(Records drawn from a dataset)
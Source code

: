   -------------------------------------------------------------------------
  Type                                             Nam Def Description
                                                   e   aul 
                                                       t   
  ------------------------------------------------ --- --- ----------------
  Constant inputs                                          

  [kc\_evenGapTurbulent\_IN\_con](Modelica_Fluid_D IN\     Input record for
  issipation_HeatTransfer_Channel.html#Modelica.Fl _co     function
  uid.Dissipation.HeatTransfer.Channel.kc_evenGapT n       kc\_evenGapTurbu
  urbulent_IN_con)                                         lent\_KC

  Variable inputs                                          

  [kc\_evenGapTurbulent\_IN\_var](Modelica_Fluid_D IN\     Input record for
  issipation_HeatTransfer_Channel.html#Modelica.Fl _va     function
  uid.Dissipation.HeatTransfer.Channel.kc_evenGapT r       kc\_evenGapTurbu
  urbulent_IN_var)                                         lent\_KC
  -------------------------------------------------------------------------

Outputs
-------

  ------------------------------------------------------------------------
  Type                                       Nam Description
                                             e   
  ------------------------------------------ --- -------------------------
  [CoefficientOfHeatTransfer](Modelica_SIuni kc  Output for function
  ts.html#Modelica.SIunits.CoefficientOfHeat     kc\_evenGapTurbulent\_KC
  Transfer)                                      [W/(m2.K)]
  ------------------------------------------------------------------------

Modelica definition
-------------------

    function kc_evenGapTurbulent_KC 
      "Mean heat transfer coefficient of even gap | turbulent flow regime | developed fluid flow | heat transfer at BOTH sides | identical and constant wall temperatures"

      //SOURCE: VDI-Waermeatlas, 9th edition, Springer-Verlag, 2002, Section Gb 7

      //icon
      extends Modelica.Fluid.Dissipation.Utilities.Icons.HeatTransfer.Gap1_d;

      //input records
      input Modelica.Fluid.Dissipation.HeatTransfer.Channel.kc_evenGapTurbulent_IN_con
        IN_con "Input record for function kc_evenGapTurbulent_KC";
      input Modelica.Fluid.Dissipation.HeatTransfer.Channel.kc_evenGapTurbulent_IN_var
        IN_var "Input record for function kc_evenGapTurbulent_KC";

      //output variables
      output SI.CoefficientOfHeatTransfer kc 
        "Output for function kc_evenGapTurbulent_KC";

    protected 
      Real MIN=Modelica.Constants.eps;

==

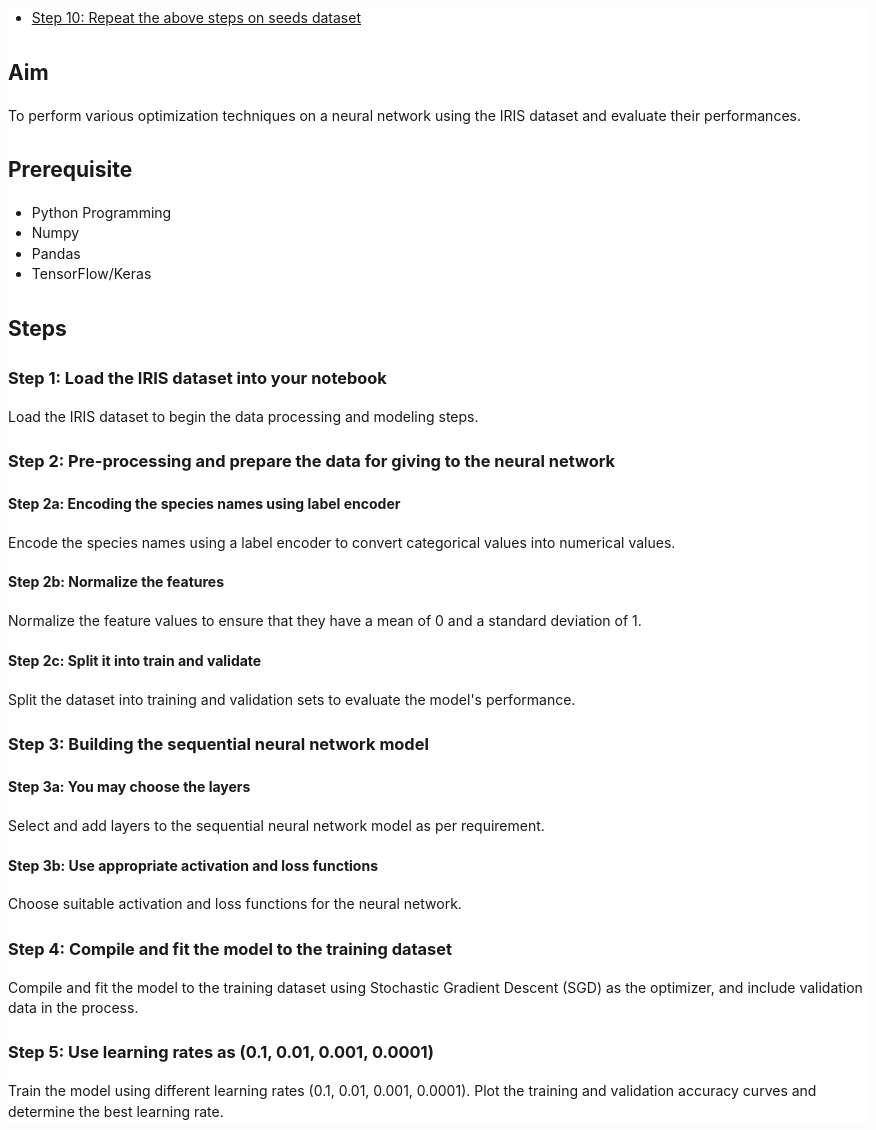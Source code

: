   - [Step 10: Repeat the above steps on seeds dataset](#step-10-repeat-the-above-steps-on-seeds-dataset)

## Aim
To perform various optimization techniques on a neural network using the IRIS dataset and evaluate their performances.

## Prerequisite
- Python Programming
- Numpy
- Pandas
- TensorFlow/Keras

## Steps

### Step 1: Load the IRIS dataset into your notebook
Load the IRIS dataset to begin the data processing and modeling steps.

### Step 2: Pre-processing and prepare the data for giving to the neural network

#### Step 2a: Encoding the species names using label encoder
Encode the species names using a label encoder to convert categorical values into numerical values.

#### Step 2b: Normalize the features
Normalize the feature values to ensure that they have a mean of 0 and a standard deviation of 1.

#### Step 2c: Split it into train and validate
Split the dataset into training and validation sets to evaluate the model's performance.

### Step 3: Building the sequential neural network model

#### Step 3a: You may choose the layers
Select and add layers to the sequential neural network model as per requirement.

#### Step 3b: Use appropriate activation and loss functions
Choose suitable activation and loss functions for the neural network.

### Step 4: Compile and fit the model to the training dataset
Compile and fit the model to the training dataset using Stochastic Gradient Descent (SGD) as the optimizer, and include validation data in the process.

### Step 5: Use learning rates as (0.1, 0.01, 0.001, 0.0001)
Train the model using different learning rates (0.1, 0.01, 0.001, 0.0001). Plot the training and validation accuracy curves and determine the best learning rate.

* * *

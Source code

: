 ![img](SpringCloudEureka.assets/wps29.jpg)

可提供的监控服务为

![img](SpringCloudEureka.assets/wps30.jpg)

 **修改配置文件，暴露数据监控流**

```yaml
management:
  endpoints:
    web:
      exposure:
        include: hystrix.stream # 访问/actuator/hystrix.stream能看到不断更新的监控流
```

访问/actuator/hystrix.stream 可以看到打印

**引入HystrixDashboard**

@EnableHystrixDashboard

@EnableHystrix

TASK REQUIREMENTS
Before answering, count every line of the data that holds the word "values"; the reply is that number only.

SOLUTION TO THE PROBLEM
2